:: WHAT YOU NEED TO DO ::
Scan the records for "cite". Show the matching lines.

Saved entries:
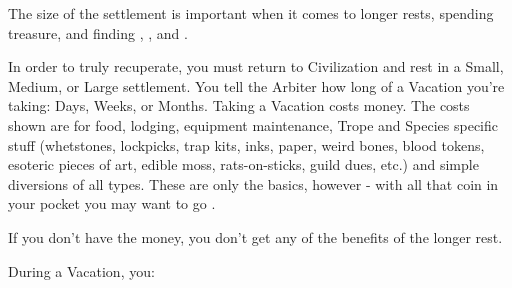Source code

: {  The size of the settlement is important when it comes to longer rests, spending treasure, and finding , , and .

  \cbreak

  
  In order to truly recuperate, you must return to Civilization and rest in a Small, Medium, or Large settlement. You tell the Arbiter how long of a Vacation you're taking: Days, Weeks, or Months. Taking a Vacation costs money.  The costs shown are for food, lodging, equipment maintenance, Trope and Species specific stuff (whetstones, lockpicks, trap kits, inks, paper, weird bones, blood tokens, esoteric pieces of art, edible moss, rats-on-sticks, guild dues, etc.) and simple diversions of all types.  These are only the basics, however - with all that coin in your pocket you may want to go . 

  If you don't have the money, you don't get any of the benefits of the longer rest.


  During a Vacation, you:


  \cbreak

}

==

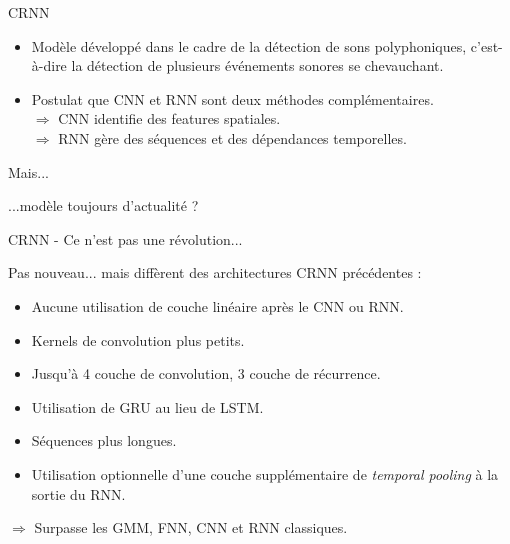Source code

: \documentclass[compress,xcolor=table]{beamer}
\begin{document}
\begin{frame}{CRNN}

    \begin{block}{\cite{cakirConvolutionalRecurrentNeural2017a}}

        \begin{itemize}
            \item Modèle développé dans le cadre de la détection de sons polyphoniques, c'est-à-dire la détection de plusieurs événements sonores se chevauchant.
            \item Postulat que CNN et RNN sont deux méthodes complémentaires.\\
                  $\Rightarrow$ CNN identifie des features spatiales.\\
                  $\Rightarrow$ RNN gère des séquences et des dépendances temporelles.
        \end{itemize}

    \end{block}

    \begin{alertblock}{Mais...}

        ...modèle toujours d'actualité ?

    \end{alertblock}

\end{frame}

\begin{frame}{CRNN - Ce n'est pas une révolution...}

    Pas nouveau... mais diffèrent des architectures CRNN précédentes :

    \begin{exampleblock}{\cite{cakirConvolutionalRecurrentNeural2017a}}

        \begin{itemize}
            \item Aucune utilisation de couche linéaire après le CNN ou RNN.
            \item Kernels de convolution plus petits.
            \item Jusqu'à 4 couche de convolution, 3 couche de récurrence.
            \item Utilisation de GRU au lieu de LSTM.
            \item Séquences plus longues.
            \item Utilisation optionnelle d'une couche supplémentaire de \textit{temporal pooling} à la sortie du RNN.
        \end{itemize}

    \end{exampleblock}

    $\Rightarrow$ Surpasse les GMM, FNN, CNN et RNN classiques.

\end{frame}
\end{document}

:: RESULT FOR THIS TASK ::
    \begin{block}{\cite{cakirConvolutionalRecurrentNeural2017a}}
    \begin{exampleblock}{\cite{cakirConvolutionalRecurrentNeural2017a}}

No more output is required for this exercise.